◆ Data provided:
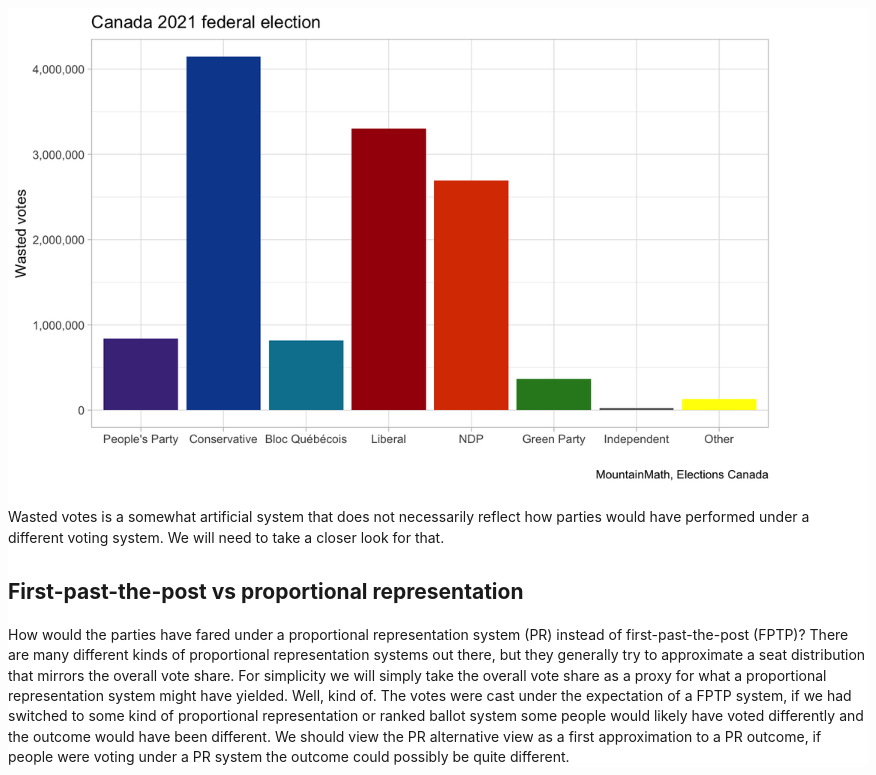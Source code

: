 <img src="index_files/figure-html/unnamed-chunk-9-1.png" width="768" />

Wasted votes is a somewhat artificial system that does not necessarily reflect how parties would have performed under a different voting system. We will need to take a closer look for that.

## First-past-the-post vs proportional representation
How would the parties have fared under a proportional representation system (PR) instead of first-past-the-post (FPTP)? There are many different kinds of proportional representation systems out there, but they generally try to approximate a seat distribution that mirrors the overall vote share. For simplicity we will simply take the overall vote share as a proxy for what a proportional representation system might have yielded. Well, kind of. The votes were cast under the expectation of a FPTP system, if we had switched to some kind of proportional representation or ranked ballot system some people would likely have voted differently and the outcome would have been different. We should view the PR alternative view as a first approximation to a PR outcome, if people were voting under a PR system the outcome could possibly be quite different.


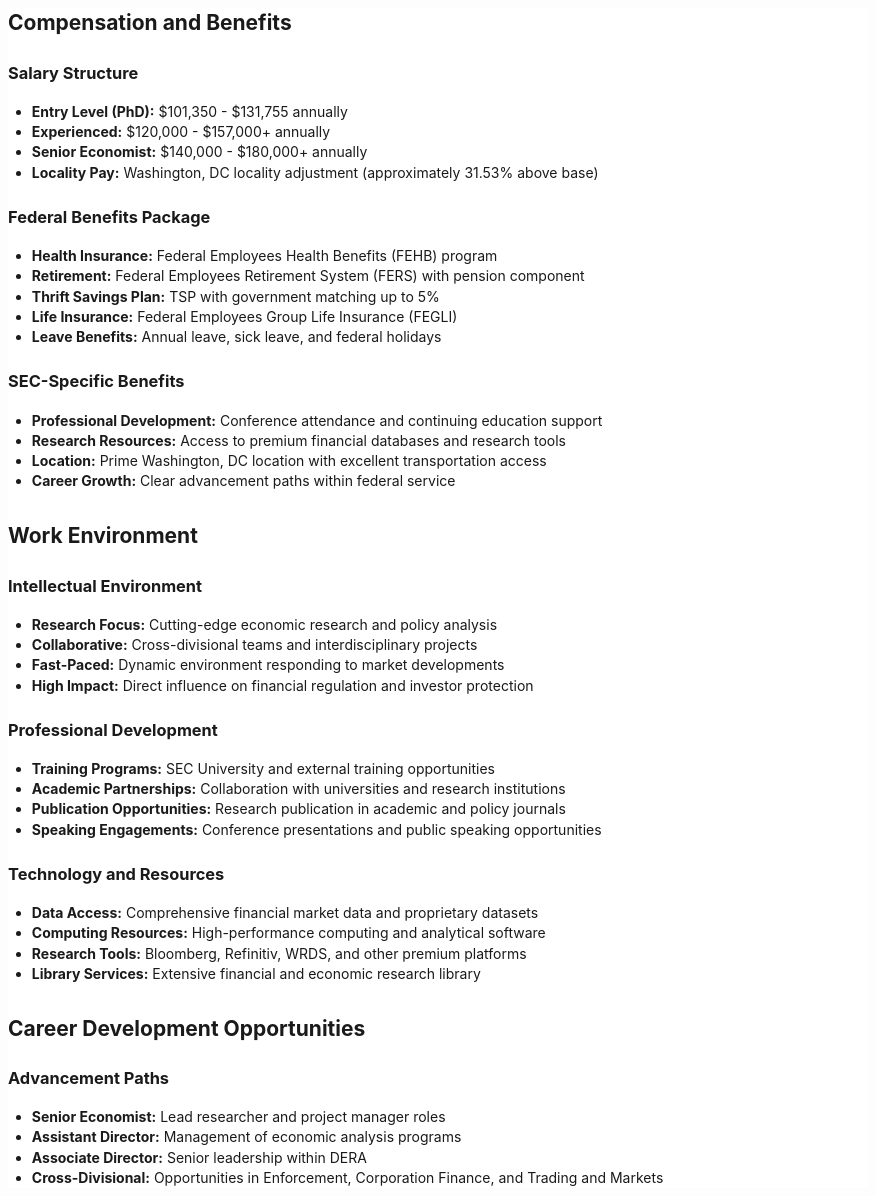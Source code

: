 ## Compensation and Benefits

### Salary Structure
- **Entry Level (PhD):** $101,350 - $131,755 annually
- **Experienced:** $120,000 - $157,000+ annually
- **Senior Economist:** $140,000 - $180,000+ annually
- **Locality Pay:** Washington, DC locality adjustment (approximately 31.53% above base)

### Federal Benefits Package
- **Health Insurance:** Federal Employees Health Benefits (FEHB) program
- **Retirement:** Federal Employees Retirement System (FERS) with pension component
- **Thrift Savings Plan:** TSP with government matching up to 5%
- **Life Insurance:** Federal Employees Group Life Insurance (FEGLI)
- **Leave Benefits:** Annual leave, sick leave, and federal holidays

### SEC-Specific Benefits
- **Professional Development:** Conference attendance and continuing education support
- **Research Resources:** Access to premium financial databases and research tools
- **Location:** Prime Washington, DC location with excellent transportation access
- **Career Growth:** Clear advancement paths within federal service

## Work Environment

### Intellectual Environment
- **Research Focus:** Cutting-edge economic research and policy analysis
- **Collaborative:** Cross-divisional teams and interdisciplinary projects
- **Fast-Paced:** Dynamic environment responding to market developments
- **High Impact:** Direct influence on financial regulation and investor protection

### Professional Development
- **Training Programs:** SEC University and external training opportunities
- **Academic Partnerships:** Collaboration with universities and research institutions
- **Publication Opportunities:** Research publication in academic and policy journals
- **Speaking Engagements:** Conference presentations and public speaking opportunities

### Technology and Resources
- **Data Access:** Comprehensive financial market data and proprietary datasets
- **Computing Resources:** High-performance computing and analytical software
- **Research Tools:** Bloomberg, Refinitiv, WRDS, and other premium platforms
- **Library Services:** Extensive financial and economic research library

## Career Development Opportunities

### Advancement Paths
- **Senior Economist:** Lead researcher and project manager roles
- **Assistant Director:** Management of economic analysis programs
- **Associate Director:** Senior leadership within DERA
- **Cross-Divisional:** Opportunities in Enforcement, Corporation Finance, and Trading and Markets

--

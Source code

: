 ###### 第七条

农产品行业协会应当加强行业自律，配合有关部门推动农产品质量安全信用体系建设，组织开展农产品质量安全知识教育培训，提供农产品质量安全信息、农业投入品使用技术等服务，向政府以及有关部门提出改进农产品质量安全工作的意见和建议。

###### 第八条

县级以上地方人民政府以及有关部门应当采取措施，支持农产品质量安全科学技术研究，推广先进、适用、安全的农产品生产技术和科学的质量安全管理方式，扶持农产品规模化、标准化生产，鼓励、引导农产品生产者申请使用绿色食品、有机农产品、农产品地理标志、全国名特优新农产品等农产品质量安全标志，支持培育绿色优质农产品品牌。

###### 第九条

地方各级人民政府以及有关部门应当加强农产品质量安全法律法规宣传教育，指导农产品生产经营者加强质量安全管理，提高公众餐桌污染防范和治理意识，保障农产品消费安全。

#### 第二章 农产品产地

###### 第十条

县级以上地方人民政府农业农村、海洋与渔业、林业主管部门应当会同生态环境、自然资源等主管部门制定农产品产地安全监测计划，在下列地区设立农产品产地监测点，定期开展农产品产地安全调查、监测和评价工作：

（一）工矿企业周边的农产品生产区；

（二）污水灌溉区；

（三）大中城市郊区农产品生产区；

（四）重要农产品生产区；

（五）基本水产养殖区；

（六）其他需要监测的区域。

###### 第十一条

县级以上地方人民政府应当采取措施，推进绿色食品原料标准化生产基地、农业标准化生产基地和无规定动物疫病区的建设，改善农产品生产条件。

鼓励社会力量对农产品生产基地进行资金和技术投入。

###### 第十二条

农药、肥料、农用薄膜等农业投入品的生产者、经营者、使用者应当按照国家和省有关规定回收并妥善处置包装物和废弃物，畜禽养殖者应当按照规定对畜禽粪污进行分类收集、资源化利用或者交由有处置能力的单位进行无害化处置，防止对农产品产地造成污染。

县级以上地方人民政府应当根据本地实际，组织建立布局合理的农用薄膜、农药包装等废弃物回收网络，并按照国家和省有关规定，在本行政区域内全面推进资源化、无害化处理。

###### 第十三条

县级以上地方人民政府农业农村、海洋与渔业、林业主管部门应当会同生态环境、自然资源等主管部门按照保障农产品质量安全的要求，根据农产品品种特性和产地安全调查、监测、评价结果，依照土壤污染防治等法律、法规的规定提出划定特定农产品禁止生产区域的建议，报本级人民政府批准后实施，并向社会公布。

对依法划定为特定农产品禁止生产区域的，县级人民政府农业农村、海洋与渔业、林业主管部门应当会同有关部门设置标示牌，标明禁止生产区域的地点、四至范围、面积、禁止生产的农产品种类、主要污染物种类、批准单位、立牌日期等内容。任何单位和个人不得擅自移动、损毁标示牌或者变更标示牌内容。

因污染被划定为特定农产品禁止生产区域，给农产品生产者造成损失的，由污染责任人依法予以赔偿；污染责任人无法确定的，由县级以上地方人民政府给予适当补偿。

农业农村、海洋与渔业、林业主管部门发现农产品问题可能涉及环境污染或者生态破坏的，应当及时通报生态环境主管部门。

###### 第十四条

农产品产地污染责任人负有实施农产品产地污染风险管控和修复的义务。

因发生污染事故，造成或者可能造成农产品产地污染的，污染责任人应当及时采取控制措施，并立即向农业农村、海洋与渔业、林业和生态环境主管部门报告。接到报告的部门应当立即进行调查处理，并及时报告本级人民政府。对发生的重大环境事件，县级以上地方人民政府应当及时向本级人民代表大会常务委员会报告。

* * *

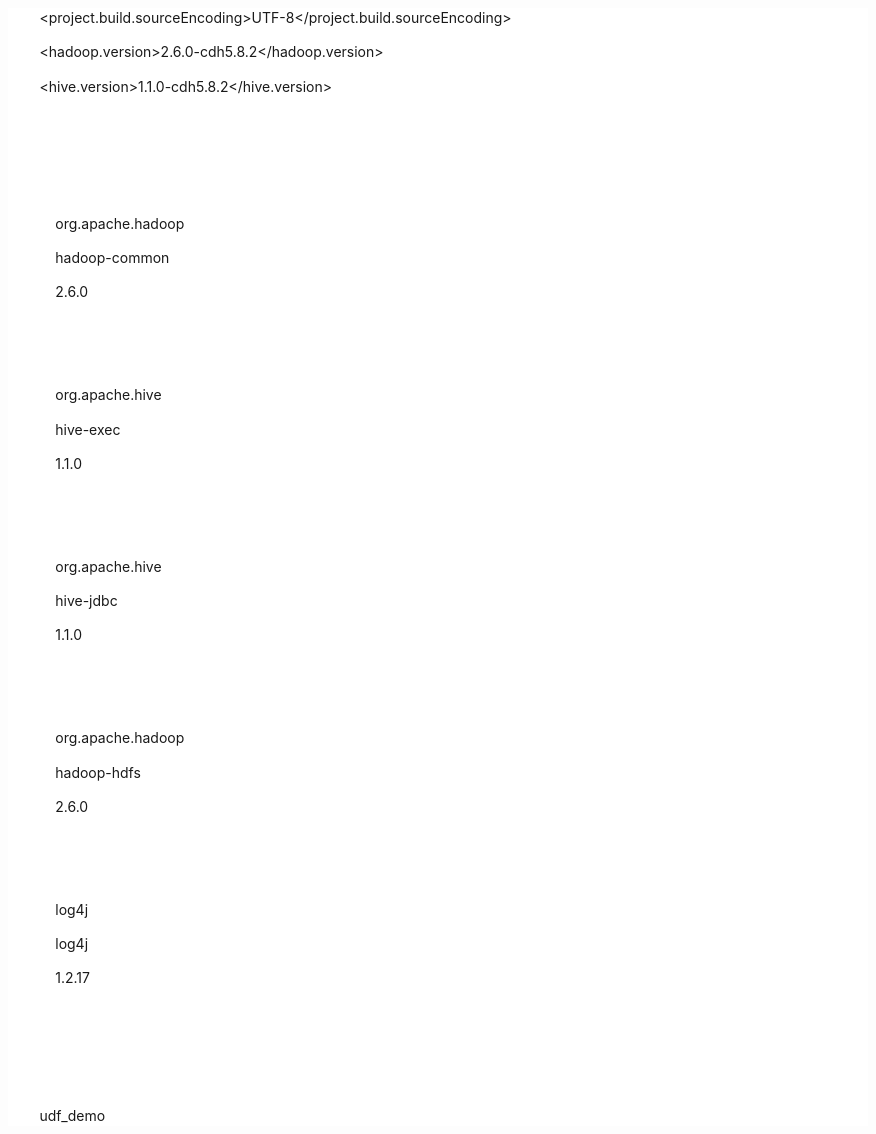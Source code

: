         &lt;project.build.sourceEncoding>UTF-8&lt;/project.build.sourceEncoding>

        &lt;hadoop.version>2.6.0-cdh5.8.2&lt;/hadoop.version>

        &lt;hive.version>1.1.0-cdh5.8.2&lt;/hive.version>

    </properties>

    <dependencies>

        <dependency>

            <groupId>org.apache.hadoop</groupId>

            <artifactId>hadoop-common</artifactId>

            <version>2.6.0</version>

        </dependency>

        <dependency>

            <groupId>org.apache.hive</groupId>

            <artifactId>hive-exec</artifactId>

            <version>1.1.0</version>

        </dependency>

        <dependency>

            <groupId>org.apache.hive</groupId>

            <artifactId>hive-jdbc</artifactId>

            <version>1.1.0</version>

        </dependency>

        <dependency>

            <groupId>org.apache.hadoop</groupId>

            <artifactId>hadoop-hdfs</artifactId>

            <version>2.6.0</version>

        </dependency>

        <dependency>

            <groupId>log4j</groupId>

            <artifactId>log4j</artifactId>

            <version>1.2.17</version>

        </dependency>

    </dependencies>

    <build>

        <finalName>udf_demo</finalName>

◆ What is needed: In the entries above, find each line with the word "Professional" and copy it.

◆ Result of the task:
- **Professional Development:** Conference attendance and continuing education support
### Professional Development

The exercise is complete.